Ask a Caltech Expert: Steven Low and Adam Wierman on Smart Grid

Here, Wierman and Low talk with Caltech content and media strategist Emily Velasco.

The questions and answers below have been edited for clarity and length.

What is the grid?

Steven Low: It is a gigantic piece of infrastructure that transfers energy from where it is generated to where it needs to be. So, besides the hundreds of thousands of power lines that we might see, the grid also contains tens of thousands of large generators, and on the order of a billion loads. These loads are buildings, computers, machines, lighting, and so on. The grid topped the National Academy of Sciences' list of the greatest engineering achievements in the last century.

The main challenge of the grid is that we have to balance supply and demand at all times, at all points of the grid. Hidden in this infrastructure is a very complex web of control mechanisms that help maintain that balance. But also integral to the control mechanism is an elaborate market structure that brings together suppliers and users to incentivize optimal resource allocations.

By market, you mean the literal buying and selling of electricity?

Adam Wierman: One of the surprising things to a lot of people is that the grid is not just wires. It's both the engineering of the physical infrastructure but also this economic infrastructure that ensures that you have generation when you need it. It's amazing to think that we are able to balance the usage and the generation in every instant, at every time, in every location, always. If you fail to do that, we have power outages. It really is an amazing achievement. Not just an engineering achievement, an economic achievement that this stuff works every day for us.

What does the grid not do well, and what kind of improvements does it need?

Wierman: Reliability is really what it does well, but what we're facing today as we try to make the grid more sustainable, is that the integration of things like wind and solar is a direct attack on the reliability of the grid. The standard operation is to predict what the demand is going to be and turn generation on and off to make sure that you have supply and demand balanced.

But with wind and solar, prediction is hard. These are unreliable, variable, uncontrollable resources that are sustainable but that create enormous challenges.

What is a smart grid? In our last episode of this conversation series, Harry Atwater, who was talking about photovoltaics, mentioned the smart grid. He described it like the internet, but for power or electricity. Is that an apt analogy?

Wierman: It's evocative of the right thing. There are some parallels. But the smart grid is a much more challenging and ambitious task than the internet because it's not just the wires you're managing; it's also the devices at the endpoints of the wires as well. And you have economic market design and physical laws in that architecture of the grid. There are a lot of things that make it much more challenging to manage. But at the end of the day, the goal is somewhat similar in that you want to enable communication and global operation of large-scale distributed resources in the same way the internet does that for our communication.

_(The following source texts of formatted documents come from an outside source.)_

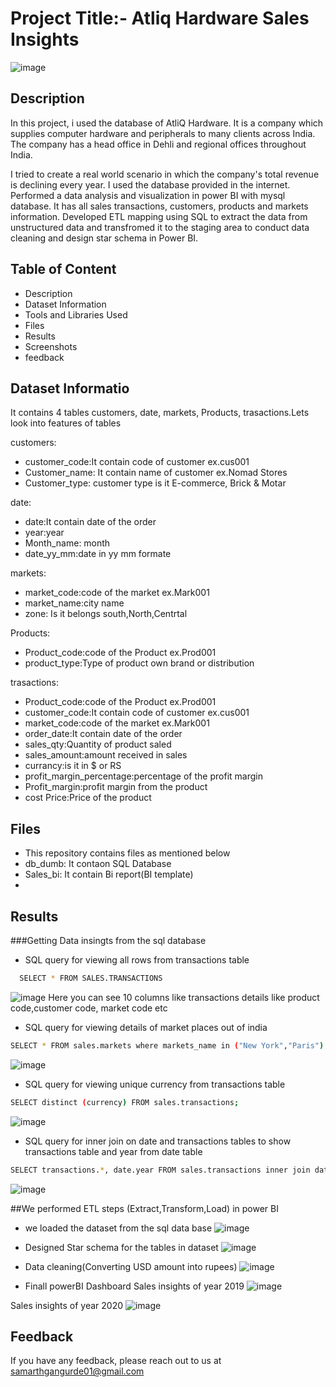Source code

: # Project Title:- Atliq Hardware Sales Insights
![image](https://user-images.githubusercontent.com/93859458/171012616-096a1d46-fa86-4c17-be66-9cc8b63e43f1.png)

## Description
In this project, i used the database of AtliQ Hardware. It is a company which supplies computer hardware and peripherals to many clients across India. The company has a head office in Dehli and regional offices throughout India.

I tried to create a real world scenario in which the company's total revenue is declining every year. I used the database provided in the internet. Performed a data analysis and visualization in power BI with mysql database. It has all sales transactions, customers, products and markets information. Developed ETL mapping using SQL to extract the data from unstructured data and transfromed it to the staging area to conduct data cleaning and design star schema in Power BI.



## Table of Content
* Description
* Dataset Information
* Tools and Libraries Used
* Files
* Results
* Screenshots
* feedback

## Dataset Informatio
It contains 4 tables customers, date, markets, Products, trasactions.Lets look into features of tables


customers:
* customer_code:It contain code of customer ex.cus001
* Customer_name: It contain name of customer ex.Nomad Stores
* Customer_type: customer type is it E-commerce, Brick & Motar


date:
* date:It contain date of the order
* year:year
* Month_name: month
* date_yy_mm:date in yy mm formate


markets:
* market_code:code of the market ex.Mark001
* market_name:city name
* zone: Is it belongs south,North,Centrtal


Products:
* Product_code:code of the Product ex.Prod001
* product_type:Type of product own brand or distribution


trasactions:
* Product_code:code of the Product ex.Prod001
* customer_code:It contain code of customer ex.cus001
* market_code:code of the market ex.Mark001
* order_date:It contain date of the order
* sales_qty:Quantity of product saled
* sales_amount:amount received in sales
* currancy:is it in $ or RS
* profit_margin_percentage:percentage of the profit margin 
* Profit_margin:profit margin from the product
* cost Price:Price of the product



## Files
* This repository contains files as mentioned below
* db_dumb: It contaon SQL Database 
* Sales_bi: It contain Bi report(BI template)
* 
## Results
###Getting Data insingts from the sql database
* SQL query for viewing all rows from transactions table
```bash
  SELECT * FROM SALES.TRANSACTIONS
```
![image](https://user-images.githubusercontent.com/93859458/171045962-9d8cce32-8133-49ad-aa8a-d3c653d1b700.png)
Here you can see 10 columns like transactions details like product code,customer code, market code etc


* SQL query for viewing details of market places out of india
```bash
SELECT * FROM sales.markets where markets_name in ("New York","Paris")
```
![image](https://user-images.githubusercontent.com/93859458/171045407-a2a7a962-ac65-4efa-958e-2714ba8b13f6.png)



* SQL query for viewing unique currency from transactions table
```bash
SELECT distinct (currency) FROM sales.transactions;
```
 ![image](https://user-images.githubusercontent.com/93859458/171045725-dfbc0225-5756-4201-b87e-60c1745030e9.png)


* SQL query for inner join on date and transactions tables to show transactions table and year from date table
```bash
SELECT transactions.*, date.year FROM sales.transactions inner join date on transactions.order_date=date.date
```
 ![image](https://user-images.githubusercontent.com/93859458/171045584-345a882e-ee5d-40f6-9ac0-964d1ffdbdaf.png)

##We performed ETL steps (Extract,Transform,Load) in power BI
* we loaded the dataset from the sql data base
![image](https://user-images.githubusercontent.com/93859458/171046849-9f6c6fc0-fdcd-4999-ae17-fa513bf2d691.png)

* Designed Star schema for the tables in dataset
![image](https://user-images.githubusercontent.com/93859458/171047218-66a84f00-9da3-4482-b4d5-eac9f724ac25.png)

* Data cleaning(Converting USD amount into rupees)
![image](https://user-images.githubusercontent.com/93859458/171047773-36fc9f75-8ced-4af1-9bc5-235ee5ef243b.png)

* Finall powerBI Dashboard
Sales insights of year 2019
![image](https://user-images.githubusercontent.com/93859458/171049309-f00367d0-96cf-4ef3-958d-b83dce85ba98.png)



Sales insights of year 2020
![image](https://user-images.githubusercontent.com/93859458/171049506-c438fdb4-58c8-45da-bfa3-ce951c7a87c3.png)

## Feedback

If you have any feedback, please reach out to us at samarthgangurde01@gmail.com


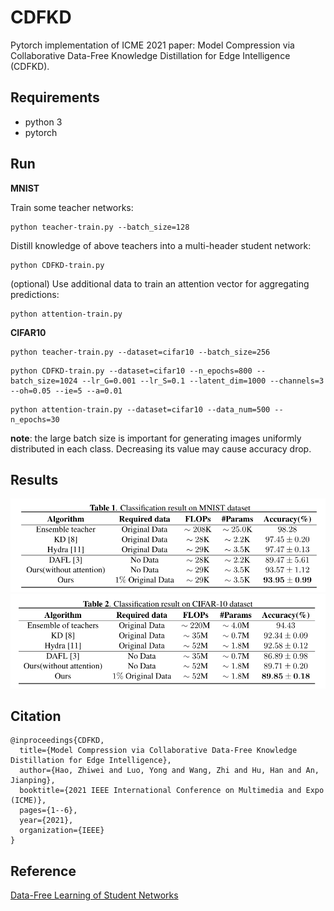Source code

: # CDFKD

Pytorch implementation of ICME 2021 paper: Model Compression via Collaborative Data-Free Knowledge Distillation for Edge Intelligence (CDFKD).



## Requirements

- python 3
- pytorch



## Run

**MNIST**

Train some teacher networks:

```shell
python teacher-train.py --batch_size=128
```

Distill knowledge of above teachers into a multi-header student network:

```shell
python CDFKD-train.py
```

(optional) Use additional data to train an attention vector for aggregating predictions:

```shell
python attention-train.py
```



**CIFAR10**

```shell
python teacher-train.py --dataset=cifar10 --batch_size=256
```

```shell
python CDFKD-train.py --dataset=cifar10 --n_epochs=800 --batch_size=1024 --lr_G=0.001 --lr_S=0.1 --latent_dim=1000 --channels=3 --oh=0.05 --ie=5 --a=0.01
```

```shell
python attention-train.py --dataset=cifar10 --data_num=500 --n_epochs=30
```



**note**: the large batch size is important for generating images uniformly distributed in each class. Decreasing its value may cause accuracy drop.



## Results

<img src="figure/res_mnist.png" alt="res_mnist" style="zoom: 67%;" />

<img src="figure/res_cifar10.png" alt="res_cifar10" style="zoom:67%;" />



## Citation

```
@inproceedings{CDFKD,
  title={Model Compression via Collaborative Data-Free Knowledge Distillation for Edge Intelligence},
  author={Hao, Zhiwei and Luo, Yong and Wang, Zhi and Hu, Han and An, Jianping},
  booktitle={2021 IEEE International Conference on Multimedia and Expo (ICME)},
  pages={1--6},
  year={2021},
  organization={IEEE}
}
```



## Reference

[Data-Free Learning of Student Networks](https://github.com/huawei-noah/Data-Efficient-Model-Compression/tree/master/DAFL)

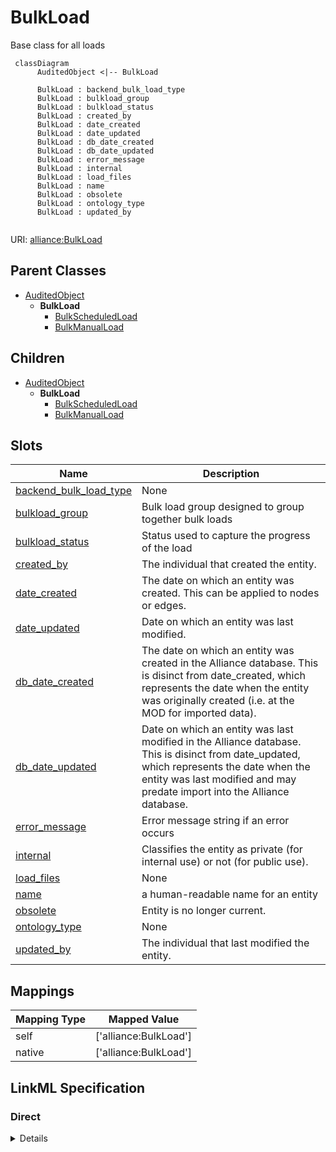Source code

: # BulkLoad

Base class for all loads


```mermaid
 classDiagram
      AuditedObject <|-- BulkLoad
      
      BulkLoad : backend_bulk_load_type
      BulkLoad : bulkload_group
      BulkLoad : bulkload_status
      BulkLoad : created_by
      BulkLoad : date_created
      BulkLoad : date_updated
      BulkLoad : db_date_created
      BulkLoad : db_date_updated
      BulkLoad : error_message
      BulkLoad : internal
      BulkLoad : load_files
      BulkLoad : name
      BulkLoad : obsolete
      BulkLoad : ontology_type
      BulkLoad : updated_by
      

```



URI: [alliance:BulkLoad](http://alliancegenome.org/BulkLoad)


## Parent Classes

* [AuditedObject](AuditedObject.md)
    * **BulkLoad**
        * [BulkScheduledLoad](BulkScheduledLoad.md)
        * [BulkManualLoad](BulkManualLoad.md)





## Children

* [AuditedObject](AuditedObject.md)
    * **BulkLoad**
        * [BulkScheduledLoad](BulkScheduledLoad.md)
        * [BulkManualLoad](BulkManualLoad.md)



## Slots

| Name | Description  |
| ---  | ---  |
| [backend_bulk_load_type](backend_bulk_load_type.md) | None |
| [bulkload_group](bulkload_group.md) | Bulk load group designed to group together bulk loads |
| [bulkload_status](bulkload_status.md) | Status used to capture the progress of the load |
| [created_by](created_by.md) | The individual that created the entity. |
| [date_created](date_created.md) | The date on which an entity was created. This can be applied to nodes or edges. |
| [date_updated](date_updated.md) | Date on which an entity was last modified. |
| [db_date_created](db_date_created.md) | The date on which an entity was created in the Alliance database.  This is disinct from date_created, which represents the date when the entity was originally created (i.e. at the MOD for imported data). |
| [db_date_updated](db_date_updated.md) | Date on which an entity was last modified in the Alliance database.  This is disinct from date_updated, which represents the date when the entity was last modified and may predate import into the Alliance database. |
| [error_message](error_message.md) | Error message string if an error occurs |
| [internal](internal.md) | Classifies the entity as private (for internal use) or not (for public use). |
| [load_files](load_files.md) | None |
| [name](name.md) | a human-readable name for an entity |
| [obsolete](obsolete.md) | Entity is no longer current. |
| [ontology_type](ontology_type.md) | None |
| [updated_by](updated_by.md) | The individual that last modified the entity. |


## Mappings

| Mapping Type | Mapped Value |
| ---  | ---  |
| self | ['alliance:BulkLoad'] |
| native | ['alliance:BulkLoad'] |




## LinkML Specification

<!-- TODO: investigate https://stackoverflow.com/questions/37606292/how-to-create-tabbed-code-blocks-in-mkdocs-or-sphinx -->

### Direct

<details>
```yaml
name: BulkLoad
description: Base class for all loads
from_schema: https://github.com/alliance-genome/agr_curation_schema/src/schema/bulkload.yaml
is_a: AuditedObject
slots:
- name
- bulkload_status
- error_message
- backend_bulk_load_type
- ontology_type
- bulkload_group
- load_files

```
</details>

### Induced

<details>
```yaml
name: BulkLoad
description: Base class for all loads
from_schema: https://github.com/alliance-genome/agr_curation_schema/src/schema/bulkload.yaml
is_a: AuditedObject
attributes:
  name:
    name: name
    description: a human-readable name for an entity
    notes:
    - May want to convert this into a slot that uses NameSlotAnnotation.
    from_schema: https://github.com/alliance-genome/agr_curation_schema/affectedGenomicModel
    multivalued: false
    alias: name
    owner: BulkLoad
    domain_of:
    - OntologyTerm
    - ResourceDescriptor
    - ResourceDescriptorPage
    - AffectedGenomicModel
    - AffectedGenomicModelDTO
    - VocabularyTerm
    - Vocabulary
    - VocabularyTermSet
    - Antibody
    - CurationReportGroup
    - CurationReport
    - BulkLoadGroup
    - BulkLoad
    range: string
  bulkload_status:
    name: bulkload_status
    description: Status used to capture the progress of the load
    from_schema: https://github.com/alliance-genome/agr_curation_schema/src/schema/bulkload.yaml
    alias: bulkload_status
    owner: BulkLoad
    domain_of:
    - BulkLoad
    - BulkLoadFile
    range: bulk_load_status_enum
  error_message:
    name: error_message
    description: Error message string if an error occurs
    from_schema: https://github.com/alliance-genome/agr_curation_schema/src/schema/bulkload.yaml
    alias: error_message
    owner: BulkLoad
    domain_of:
    - CurationReport
    - BulkLoad
    - BulkLoadFile
    range: string
  backend_bulk_load_type:
    name: backend_bulk_load_type
    from_schema: https://github.com/alliance-genome/agr_curation_schema/src/schema/bulkload.yaml
    alias: backend_bulk_load_type
    owner: BulkLoad
    domain_of:
    - BulkLoad
    range: backend_bulk_load_type_enum
  ontology_type:
    name: ontology_type
    from_schema: https://github.com/alliance-genome/agr_curation_schema/src/schema/bulkload.yaml
    alias: ontology_type
    owner: BulkLoad
    domain_of:
    - BulkLoad
    range: ontology_bulk_load_type_enum
  bulkload_group:
    name: bulkload_group
    description: Bulk load group designed to group together bulk loads
    from_schema: https://github.com/alliance-genome/agr_curation_schema/src/schema/bulkload.yaml
    alias: bulkload_group
    owner: BulkLoad
    domain_of:
    - BulkLoad
    range: BulkLoadGroup
  load_files:
    name: load_files
    from_schema: https://github.com/alliance-genome/agr_curation_schema/src/schema/bulkload.yaml
    multivalued: true
    alias: load_files
    owner: BulkLoad
    domain_of:
    - BulkLoad
    range: BulkLoadFile
  created_by:
    name: created_by
    description: The individual that created the entity.
    from_schema: https://github.com/alliance-genome/agr_curation_schema/core.yaml
    domain: AuditedObject
    multivalued: false
    alias: created_by
    owner: BulkLoad
    domain_of:
    - AuditedObject
    range: Person
  date_created:
    name: date_created
    description: The date on which an entity was created. This can be applied to nodes
      or edges.
    from_schema: https://github.com/alliance-genome/agr_curation_schema/core.yaml
    aliases:
    - creation_date
    exact_mappings:
    - dct:createdOn
    - WIKIDATA_PROPERTY:P577
    alias: date_created
    owner: BulkLoad
    domain_of:
    - AuditedObject
    - AuditedObjectDTO
    range: datetime
  updated_by:
    name: updated_by
    description: The individual that last modified the entity.
    from_schema: https://github.com/alliance-genome/agr_curation_schema/core.yaml
    domain: AuditedObject
    multivalued: false
    alias: updated_by
    owner: BulkLoad
    domain_of:
    - AuditedObject
    range: Person
  date_updated:
    name: date_updated
    description: Date on which an entity was last modified.
    from_schema: https://github.com/alliance-genome/agr_curation_schema/core.yaml
    aliases:
    - date_last_modified
    alias: date_updated
    owner: BulkLoad
    domain_of:
    - AuditedObject
    - AuditedObjectDTO
    range: datetime
  db_date_created:
    name: db_date_created
    description: The date on which an entity was created in the Alliance database.  This
      is disinct from date_created, which represents the date when the entity was
      originally created (i.e. at the MOD for imported data).
    from_schema: https://github.com/alliance-genome/agr_curation_schema/core.yaml
    alias: db_date_created
    owner: BulkLoad
    domain_of:
    - AuditedObject
    - AuditedObjectDTO
    range: datetime
  db_date_updated:
    name: db_date_updated
    description: Date on which an entity was last modified in the Alliance database.  This
      is disinct from date_updated, which represents the date when the entity was
      last modified and may predate import into the Alliance database.
    from_schema: https://github.com/alliance-genome/agr_curation_schema/core.yaml
    alias: db_date_updated
    owner: BulkLoad
    domain_of:
    - AuditedObject
    - AuditedObjectDTO
    range: datetime
  internal:
    name: internal
    description: Classifies the entity as private (for internal use) or not (for public
      use).
    notes:
    - Default value is true.
    from_schema: https://github.com/alliance-genome/agr_curation_schema/core.yaml
    alias: internal
    owner: BulkLoad
    domain_of:
    - AuditedObject
    - AuditedObjectDTO
    range: boolean
    required: true
  obsolete:
    name: obsolete
    description: Entity is no longer current.
    notes:
    - Obsolete entities are preserved in the database for posterity but should not
      be publicly displayed.
    from_schema: https://github.com/alliance-genome/agr_curation_schema/core.yaml
    alias: obsolete
    owner: BulkLoad
    domain_of:
    - AuditedObject
    - AuditedObjectDTO
    range: boolean

```
</details>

Steven, you've developed a smart charging system for electric cars here on the Caltech campus. Can you tell us a little bit about that project? How does that research apply to the efforts to make the grid smarter and more sustainable?

Low: Electricity generation and transportation generate almost 60 percent of greenhouse gases in the US, according to the EPA. Therefore, to drastically reduce greenhouse gases, we have to electrify transportation and then generate electricity from renewable resources. Now, this is both a big challenge but also an opportunity. It's a big challenge because electric vehicles [EVs] consume a lot of electricity and at extremely high power, at extremely high rates. If we electrify transportation, that's going to add a lot of stress on the grid. But EVs are also an extremely valuable resource because they're extremely flexible. This flexibility is going to help us integrate uncertain and volatile renewable sources.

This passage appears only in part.